The dolphin desk clock that appears in this movie actually belonged to Isherwood while he lived in Berlin. It was lent to the film's production by Don Bachardy, Isherwood's longtime romantic partner, who visited the set during filming.
While filming this movie in Belfast, Northern Ireland, Ulster Unionists vehemently protested the fact that some scenes required giant roof-to-ground Nazi swastika banners to be hung on the exteriors of buildings. This protest resulted in those exterior scenes only being filmed in the very early morning or late night, which greatly complicated the filming schedule.
In Christopher Isherwood's original 1937 short story "Sally Bowles", the eponymous character expresses antisemitic sentiments. As a staunch anti-racist, Jean Ross was incensed that Isherwood depicted her fictional alter-ego Sally Bowles as supportive of "the attitudes which led to Dachau and Auschwitz". Scholars have noted the antisemitic remarks in "Sally Bowles" were a reflection of Isherwood's prejudices which the author regretted in the aftermath of the Holocaust. When the 1937 short story was later anthologized in both "Goodbye to Berlin" and "The Berlin Stories," Isherwood insisted that Sally's antisemitic remarks be deleted.
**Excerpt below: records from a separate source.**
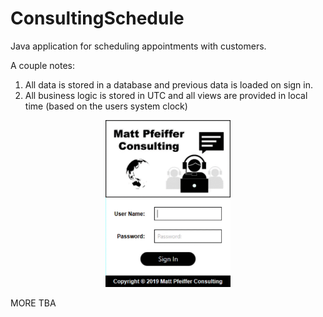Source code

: # ConsultingSchedule

Java application for scheduling appointments with customers. 

A couple notes:
1) All data is stored in a database and previous data is loaded on sign in.
2) All business logic is stored in UTC and all views are provided in local time (based on the users system clock)

<!--![alt text](MediaFiles/SignInScreen.gif)<!-- .element height="10%" width="10%" -->

<p align="center">
  <kbd>
    <img src="MediaFiles/SignInScreen.gif" width="200">
  </kbd>
</p>

MORE TBA
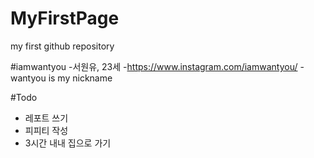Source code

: # MyFirstPage

my first github repository

#iamwantyou
-서원유, 23세 
-https://www.instagram.com/iamwantyou/
-wantyou is my nickname

#Todo
- 레포트 쓰기
- 피피티 작성
- 3시간 내내 집으로 가기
Although his stories about the nightlife of Weimar Berlin became commercially successful and secured his reputation as an author, Christopher Isherwood later denounced his own writings. In a 1956 essay, Isherwood lamented that he had not understood the suffering of the people which he depicted. He stated that 1930s Berlin had been "a real city in which human beings were suffering the miseries of political violence and near-starvation. The 'wickedness' of Berlin's night-life was of the most pitiful kind; the kisses and embraces, as always, had price-tags attached to them.... As for the 'monsters', they were quite ordinary human beings prosaically engaged in getting their living through illegal methods. The only genuine monster was the young foreigner who passed gaily through these scenes of desolation, misinterpreting them to suit his childish fantasy."